素晴らしき日曜日(1947年製作の映画)
3.9
 黒澤明監督の戦後四部作の内、最初の一本。今作『素晴らしき日曜日』は、ある日曜日を二月の東京で過ごす貧しいカップル・雄造と昌子のやり取りを描きながら、同時に戦後間もない日本の悲痛な現実を映し、その現実で生きる日本人の希望を描く作品になります。

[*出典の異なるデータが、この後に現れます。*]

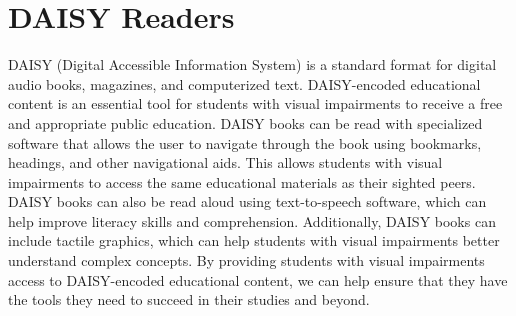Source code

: \documentclass[14pt,letterpaper,twoside]{extreport}
\begin{document}
\hypertarget{text-to-speech-music-podcast}{}\section{DAISY Readers}\label{text-to-speech-music-podcast}
DAISY (Digital Accessible Information System) is a standard format for digital audio books, magazines, and computerized text. DAISY-encoded educational content is an essential tool for students with visual impairments to receive a free and appropriate public education. DAISY books can be read with specialized software that allows the user to navigate through the book using bookmarks, headings, and other navigational aids. This allows students with visual impairments to access the same educational materials as their sighted peers. DAISY books can also be read aloud using text-to-speech software, which can help improve literacy skills and comprehension. Additionally, DAISY books can include tactile graphics, which can help students with visual impairments better understand complex concepts. By providing students with visual impairments access to DAISY-encoded educational content, we can help ensure that they have the tools they need to succeed in their studies and beyond.
\end{document}
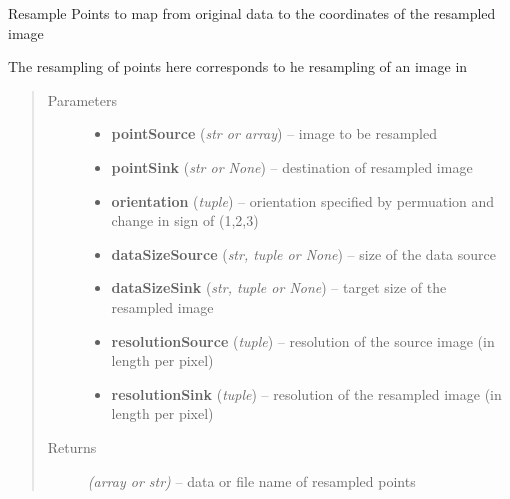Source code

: \documentclass[letterpaper,10pt,english]{sphinxmanual}
\begin{document}
\begin{fulllineitems}
\label{api/ClearMap.Alignment:ClearMap.Alignment.Resampling.resamplePoints}
Resample Points to map from original data to the coordinates of the resampled image

The resampling of points here corresponds to he resampling of an image in {\hyperref[api/ClearMap.Alignment:ClearMap.Alignment.Resampling.resampleData]{\emph{}}}
\begin{quote}\begin{description}
\item[{Parameters}] \leavevmode\begin{itemize}
\item {} 
\textbf{pointSource} (\emph{str or array}) --
image to be resampled

\item {} 
\textbf{pointSink} (\emph{str or None}) --
destination of resampled image

\item {} 
\textbf{orientation} (\emph{tuple}) --
orientation specified by permuation and change in sign of (1,2,3)

\item {} 
\textbf{dataSizeSource} (\emph{str, tuple or None}) --
size of the data source

\item {} 
\textbf{dataSizeSink} (\emph{str, tuple or None}) --
target size of the resampled image

\item {} 
\textbf{resolutionSource} (\emph{tuple}) --
resolution of the source image (in length per pixel)

\item {} 
\textbf{resolutionSink} (\emph{tuple}) --
resolution of the resampled image (in length per pixel)

\end{itemize}

\item[{Returns}] \leavevmode
\emph{(array or str)} --
data or file name of resampled points

\end{description}\end{quote}

\end{fulllineitems}
\end{document}
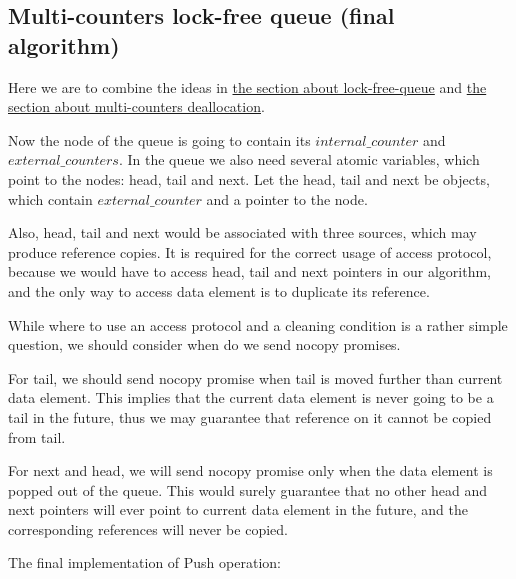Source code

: \documentclass{article}
\begin{document}
\subsection{Multi-counters lock-free queue (final algorithm)}
\label{subsec:dealloc_lock_free_queue}

Here we are to combine the ideas in \hyperref[subsec:lock_free_queue]{the section about lock-free-queue} and \hyperref[subsec:three_counters] {the section about multi-counters deallocation}.

Now the node of the queue is going to contain its $internal\_counter$ and $external\_counters$. In the queue we also need several atomic variables, which point to the nodes: head, tail and next. Let the head, tail and next be objects, which contain $external\_counter$ and a pointer to the node.

Also, head, tail and next would be associated with three sources, which may produce reference copies. It is required for the correct usage of access protocol, because we would have to access head, tail and next pointers in our algorithm, and the only way to access data element is to duplicate its reference.

While where to use an access protocol and a cleaning condition is a rather simple question, we should consider when do we send nocopy promises.

For tail, we should send nocopy promise when tail is moved further than current data element. This implies that the current data element is never going to be a tail in the future, thus we may guarantee that reference on it cannot be copied from tail.

For next and head, we will send nocopy promise only when the data element is popped out of the queue. This would surely guarantee that no other head and next pointers will ever point to current data element in the future, and the corresponding references will never be copied.

The final implementation of Push operation:
\end{document}
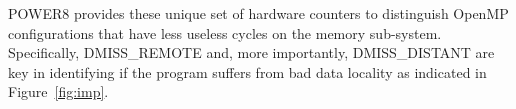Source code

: POWER8 provides these unique set of hardware counters to distinguish OpenMP configurations that have less useless cycles on the memory sub-system. Specifically, DMISS\_REMOTE and, more importantly, DMISS\_DISTANT are key in identifying if the program suffers from bad data locality as indicated in Figure~\ref{fig:imp}.


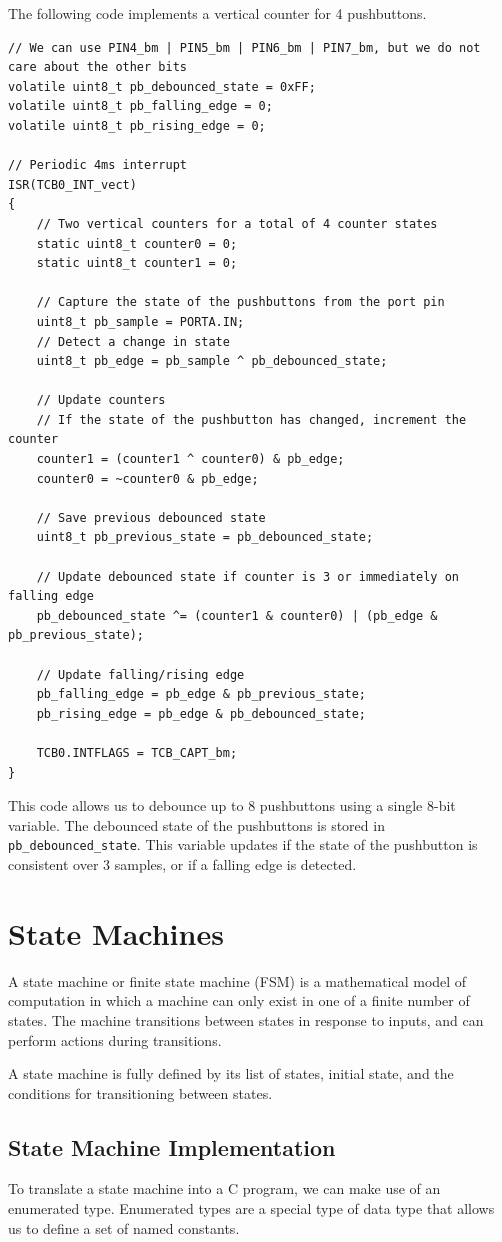 \documentclass{report}
\begin{document}
The following code implements a vertical counter for 4 pushbuttons.
\begin{verbatim}
// We can use PIN4_bm | PIN5_bm | PIN6_bm | PIN7_bm, but we do not care about the other bits
volatile uint8_t pb_debounced_state = 0xFF;
volatile uint8_t pb_falling_edge = 0;
volatile uint8_t pb_rising_edge = 0;

// Periodic 4ms interrupt
ISR(TCB0_INT_vect)
{
    // Two vertical counters for a total of 4 counter states
    static uint8_t counter0 = 0;
    static uint8_t counter1 = 0;

    // Capture the state of the pushbuttons from the port pin
    uint8_t pb_sample = PORTA.IN;
    // Detect a change in state
    uint8_t pb_edge = pb_sample ^ pb_debounced_state;

    // Update counters
    // If the state of the pushbutton has changed, increment the counter
    counter1 = (counter1 ^ counter0) & pb_edge;
    counter0 = ~counter0 & pb_edge;

    // Save previous debounced state
    uint8_t pb_previous_state = pb_debounced_state;

    // Update debounced state if counter is 3 or immediately on falling edge
    pb_debounced_state ^= (counter1 & counter0) | (pb_edge & pb_previous_state);

    // Update falling/rising edge
    pb_falling_edge = pb_edge & pb_previous_state;
    pb_rising_edge = pb_edge & pb_debounced_state;

    TCB0.INTFLAGS = TCB_CAPT_bm;
}
\end{verbatim}
This code allows us to debounce up to 8 pushbuttons using a single 8-bit
variable. The debounced state of the pushbuttons is stored in \texttt{pb_debounced_state}.
This variable updates if the state of the pushbutton is consistent over 3 samples,
or if a falling edge is detected.
\chapter{State Machines}
A state machine or finite state machine (FSM) is a mathematical model of computation in which a machine can only exist in one of a finite
number of states. The machine transitions between states in response to inputs, and can perform actions during transitions.

A state machine is fully defined by its list of states, initial state,
and the conditions for transitioning between states.
\section{State Machine Implementation}
To translate a state machine into a C program, we can make use of an enumerated type.
Enumerated types are a special type of data type that allows us to define a set of named constants.
\end{document}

 今作の製作当時、GHQによる戦後日本の民主化推進のため各企業に労働組合が配置され、加えて共産党員がそのリーダーになりました。もちろん映画会社もその影響を受け、黒澤監督が関与していた東宝は労働組合の闘争により映画製作を続けることができなくなった。その抗争は、組合に対抗するためスターを引き抜いた「新東宝」と、残った「東宝」との争いに発展し……というのが、いわゆる「東宝争議」。
 その中で黒澤監督含めた「東宝」はスター主義の「新東宝」に負けじと、何と一人で三作品の脚本を書くという英雄っぷり。結果的に監督主義の「東宝」が批評的に大勝利を収めたという結末は、ご存知の通りであります。
 そのような東宝争議の最中に製作された今作『素晴らしき日曜日』は、戦後一作目として黒澤監督が撮った『わが青春に悔いなし』のような戦中を回顧する作品とは異なり、荒れ果てた戦後の大地をもう一度見据え、未来の希望を想像しようという作品であり、戦後四部作は同様のモチーフが続くことになります。
 同時期に日本と同じく敗戦国であるイタリアの映画界でネオリアリズム作品が登場しますが、今作も同じく戦後焦土と化した自国を生々しくフィルムに焼きつけるという映画行為が、今作と重なるようにも思います。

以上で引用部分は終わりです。